How do you turn uncertainty into safety? The euro was supposed to replace the uncertainty of doing business between multiple countries with a single economic entity, so safe that its members could borrow money close to the price paid by the strongest, Germany.
One good thing about financial markets is that they put a price on uncertainty. In hindsight, the multiple currencies and interest rates of pre-single currency Europe had an advantage because they forced people to do their homework; market governance was better than political governance, which is why many politicians hate financial markets.
Prior to the advent of the euro in 1999, the market’s verdict on countries like Italy and Greece was that they had to pay interest rates in the low teens – the price of their perceived profligacy compared to northern Europe. In my first book, Inventing Money, I wrote about how Italian officials brought in Wall Street banks and the hedge fund Long-Term Capital Management to contrive a squeeze in Italy’s bonds, driving up prices and turning convergence with Germany into a self-fulfilling prophecy.
Former LTCM partner Eric Rosenfeld later told me that he was so dubious about Italy being accepted into the Eurozone that he bought credit default swap protection against Italy going bust (LTCM ended up going bust instead). Once the euro was up and running, this kind of healthy scepticism got replaced with blind faith that the deficit and GDP rules crafted in Maastricht would prevent the new low interest rates from going to peoples’ heads. Those rules soon became a formality that Eurozone countries could ignore with the right paperwork.
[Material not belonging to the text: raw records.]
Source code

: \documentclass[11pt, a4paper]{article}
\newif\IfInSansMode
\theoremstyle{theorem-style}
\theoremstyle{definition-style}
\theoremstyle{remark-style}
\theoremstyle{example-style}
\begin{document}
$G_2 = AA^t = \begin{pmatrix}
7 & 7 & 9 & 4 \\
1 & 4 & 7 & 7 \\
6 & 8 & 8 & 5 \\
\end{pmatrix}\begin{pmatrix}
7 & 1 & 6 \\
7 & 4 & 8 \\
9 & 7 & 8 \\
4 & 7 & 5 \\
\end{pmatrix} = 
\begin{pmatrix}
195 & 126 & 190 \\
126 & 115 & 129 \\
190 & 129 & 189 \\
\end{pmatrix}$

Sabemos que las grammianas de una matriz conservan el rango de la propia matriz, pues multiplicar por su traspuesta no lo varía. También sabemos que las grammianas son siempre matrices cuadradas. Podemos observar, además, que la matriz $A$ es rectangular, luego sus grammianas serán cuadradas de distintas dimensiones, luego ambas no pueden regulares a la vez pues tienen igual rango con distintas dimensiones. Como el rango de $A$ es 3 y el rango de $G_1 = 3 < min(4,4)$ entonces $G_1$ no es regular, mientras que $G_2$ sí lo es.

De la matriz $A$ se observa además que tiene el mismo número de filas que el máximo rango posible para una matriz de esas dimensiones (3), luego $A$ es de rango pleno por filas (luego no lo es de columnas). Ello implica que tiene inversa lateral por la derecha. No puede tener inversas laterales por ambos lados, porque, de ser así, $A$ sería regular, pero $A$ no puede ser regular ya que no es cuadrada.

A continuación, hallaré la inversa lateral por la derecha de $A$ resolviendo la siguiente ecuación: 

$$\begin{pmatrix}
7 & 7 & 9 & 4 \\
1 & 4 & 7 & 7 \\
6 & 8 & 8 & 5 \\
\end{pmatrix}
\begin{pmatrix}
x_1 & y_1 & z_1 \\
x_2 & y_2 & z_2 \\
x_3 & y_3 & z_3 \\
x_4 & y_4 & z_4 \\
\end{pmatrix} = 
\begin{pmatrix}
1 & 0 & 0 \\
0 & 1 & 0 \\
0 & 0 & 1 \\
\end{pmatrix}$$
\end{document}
That was the essence of the swap deal that Goldman Sachs did for Greece, concealing debt using a derivative that exploited a loophole in the accounting rules. Writing about this deal in 2003, I was struck by how Greece’s breaches of the rules were insulated from market scrutiny by the feel-good politics of the Eurozone. Unimpressed, Goldman secretly hedged its risk by buying CDS protection on Greece, making the Greeks pay for it.
Today, the politics of the Eurozone is itself a source of uncertainty. The market scrutiny that has been missing from the Eurozone since 1999 has returned with a vengeance, blocking the peripheral nations from access to funding and threatening Italy, Spain and even France. The bloated banking groups that grew during the euro’s heyday are also losing funding access, and need to be recapitalised.
With their system’s internal governance discredited, the Eurozone’s leaders have no choice but to create financial mechanisms that provide markets with a transparent substitute for that faith in single-currency politics they once had. These mechanisms, such as the European Financial Stability Facility, are supposed to fund the weakest members of the Eurozone without looking like a bailout – a simple transfer of money from strong to weak — which would be politically impossible.
The EFSF has been described as a collateralized debt obligation, which it has not been up to now because it doesn’t tranche or layer its risks. Recent proposals for a leveraged EFSF talk about it as a bank or insurance company, or even giving it formal CDO status. All these financial mechanisms share in common the concept that leverage applied to loss-absorbing capital delivers low-cost funding for a pool of risky assets. The EFSF’s hundreds of billions in capital are not enough on their own to lower funding costs for Italy and Spain, and backstop the Eurozone’s banks, but if they absorbed the first 20 percent of losses on these trillions of liabilities, that might do the trick.
This will turn strong-country taxpayers into equity holders in a portfolio of weaker Eurozone countries and banks. That’s the place the private sector doesn’t want to be (although there is talk of inviting Asian sovereign wealth funds to participate ““ good luck). If the leveraged EFSF comes to fruition, it may be because Eurozone taxpayers don’t have the tools to price the risks that their political leaders are taking in the way that financial markets can.